Story by Jessica Snouwaert

I followed the cobblestone streets to the first open door. Women in ankle length skirts danced in circles. I came to the city of Jerusalem to celebrate the Jewish high holidays, and this synagogue was bursting with celebration.
As I stepped into the doorway a woman grabbed my hand and swept me into the circle. We spun around as one woman stood in the center, holding a Torah scroll, and belted out in song.
I beamed as we all moved and sang. These people were complete strangers, but they greeted me with warm smiles. Had we met before? There was something so familiar in their eyes that it felt like home. It was a sense of home I felt the rest of my time in Israel.
I spent three months with my high school junior class studying in Israel that year. We hiked from the Mediteranean to the Sea of Galilee. We spent four days in a bootcamp in the desert with the Israeli Defense Forces. We travelled the country visiting holy sites, historical monuments, museums and archaeological sites.

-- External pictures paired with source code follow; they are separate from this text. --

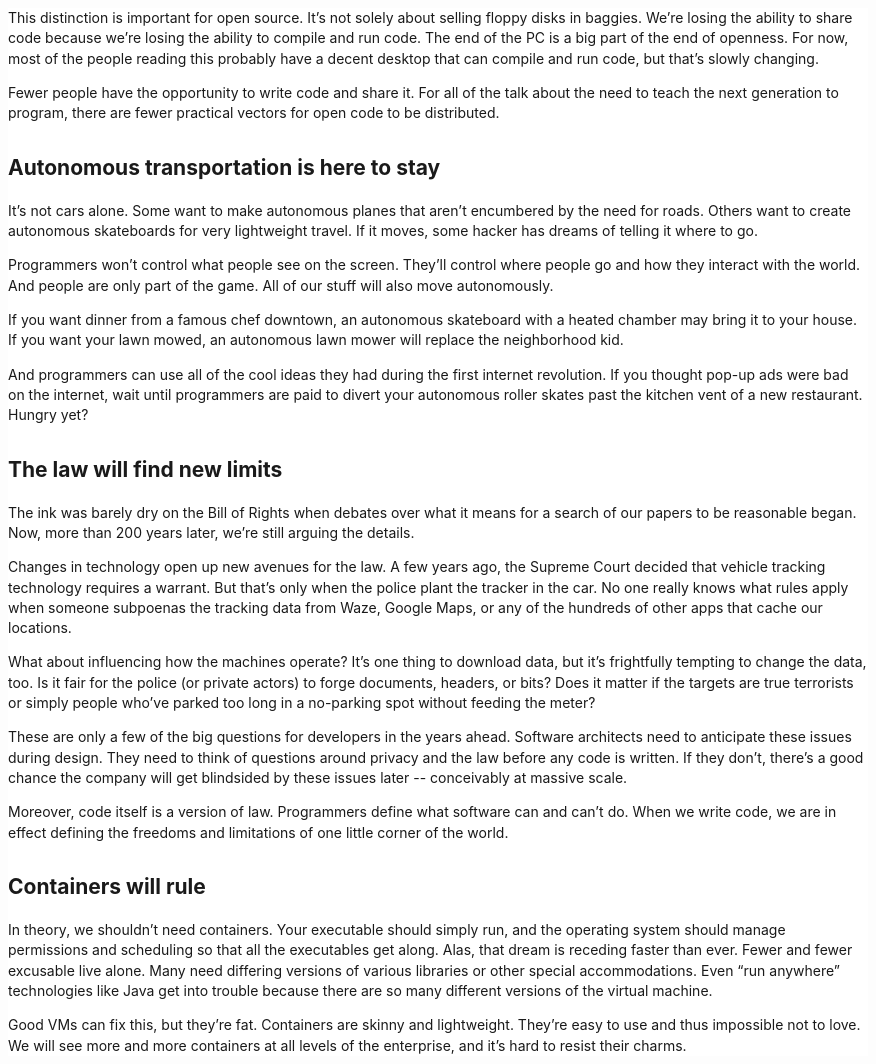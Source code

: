 This distinction is important for open source. It’s not solely about selling floppy disks in baggies. We’re losing the ability to share code because we’re losing the ability to compile and run code. The end of the PC is a big part of the end of openness. For now, most of the people reading this probably have a decent desktop that can compile and run code, but that’s slowly changing.

Fewer people have the opportunity to write code and share it. For all of the talk about the need to teach the next generation to program, there are fewer practical vectors for open code to be distributed.

## Autonomous transportation is here to stay

It’s not cars alone. Some want to make autonomous planes that aren’t encumbered by the need for roads. Others want to create autonomous skateboards for very lightweight travel. If it moves, some hacker has dreams of telling it where to go.

Programmers won’t control what people see on the screen. They’ll control where people go and how they interact with the world. And people are only part of the game. All of our stuff will also move autonomously.

If you want dinner from a famous chef downtown, an autonomous skateboard with a heated chamber may bring it to your house. If you want your lawn mowed, an autonomous lawn mower will replace the neighborhood kid.

And programmers can use all of the cool ideas they had during the first internet revolution. If you thought pop-up ads were bad on the internet, wait until programmers are paid to divert your autonomous roller skates past the kitchen vent of a new restaurant. Hungry yet?

## The law will find new limits

The ink was barely dry on the Bill of Rights when debates over what it means for a search of our papers to be reasonable began. Now, more than 200 years later, we’re still arguing the details.

Changes in technology open up new avenues for the law. A few years ago, the Supreme Court decided that vehicle tracking technology requires a warrant. But that’s only when the police plant the tracker in the car. No one really knows what rules apply when someone subpoenas the tracking data from Waze, Google Maps, or any of the hundreds of other apps that cache our locations.

What about influencing how the machines operate? It’s one thing to download data, but it’s frightfully tempting to change the data, too. Is it fair for the police (or private actors) to forge documents, headers, or bits? Does it matter if the targets are true terrorists or simply people who’ve parked too long in a no-parking spot without feeding the meter?

These are only a few of the big questions for developers in the years ahead. Software architects need to anticipate these issues during design. They need to think of questions around privacy and the law before any code is written. If they don’t, there’s a good chance the company will get blindsided by these issues later -- conceivably at massive scale.

Moreover, code itself is a version of law. Programmers define what software can and can’t do. When we write code, we are in effect defining the freedoms and limitations of one little corner of the world.

## Containers will rule

In theory, we shouldn’t need containers. Your executable should simply run, and the operating system should manage permissions and scheduling so that all the executables get along. Alas, that dream is receding faster than ever. Fewer and fewer excusable live alone. Many need differing versions of various libraries or other special accommodations. Even “run anywhere” technologies like Java get into trouble because there are so many different versions of the virtual machine.

Good VMs can fix this, but they’re fat. Containers are skinny and lightweight. They’re easy to use and thus impossible not to love. We will see more and more containers at all levels of the enterprise, and it’s hard to resist their charms.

Israel isn’t exactly your average high school field trip, but my high school wasn’t exactly your average high school. It was the American Hebrew Academy in Greensboro, N.C. – the only Pluralistic Jewish Boarding School in the U.S.
I attended AHA for four years and I learned what it means to be a leader and a Jew. AHA gave me a solid foundation for lifelong learning and molded my entire Jewish identity and relationship with Israel. AHA was not just my second home, it was my second family.
When I learned I would have the opportunity to return to Israel this summer, I started to crave its feels once again. The air, the food, the people — I was ready for all of it, I was ready to go back to Israel.
But the trip back was not like my first. Instead of learning about Israel and exploring my Jewish heritage, I was getting the chance to share it with others.
The trip was 10 days with a group of my peers from the UNC School of Media and Journalism. We were reporting about an archaeological dig site in Huqoq. I was the only student who had visited the country before, and I was the only Jew.
During the trip, our group reported about the dig site in Huqoq, visited Jerusalem, hiked Masada, and swam in the Dead Sea.
Every step of the way I had the chance to share my insight into the language, culture and history with my classmates and professors. It felt fulfilling to share my experiences and background, from translating between our group leaders and our bus driver, to explaining what a Kosher diet entails.
On the third day of the trip I walked with a few students across the kibbutz when my phone buzzed. A text read, “AHA just shutdown.”
Six years after my first trip to Israel, the school that gave me everything was suddenly gone.
I held back a flood of emotions as I walked with my classmates.
Later that evening I sat at dinner with the group, but slipped out early. My appetite was gone.
I walked out of the dining hall and didn’t stop until I reached the edge where the Kibbutz’s houses ended and the open hills began.
I could finally let it all go. Tears flooded my face as memories flickered through my head.
What would happen to my AHA houseparents? We spent two years under the same roof sharing together in Shabbat dinners and Jewish holidays. They gave advice in everything from college applications to boys. Now their world, one that used to be mine too, was turned upside down.
I sat crying until the sun set. As darkness enveloped the hills and my sobs slowed, a quiet peace came over me. I stared out at the trees dotting the hillside.
Maybe AHA was gone, but I was still here, and I was back in Israel sharing everything that AHA gave me.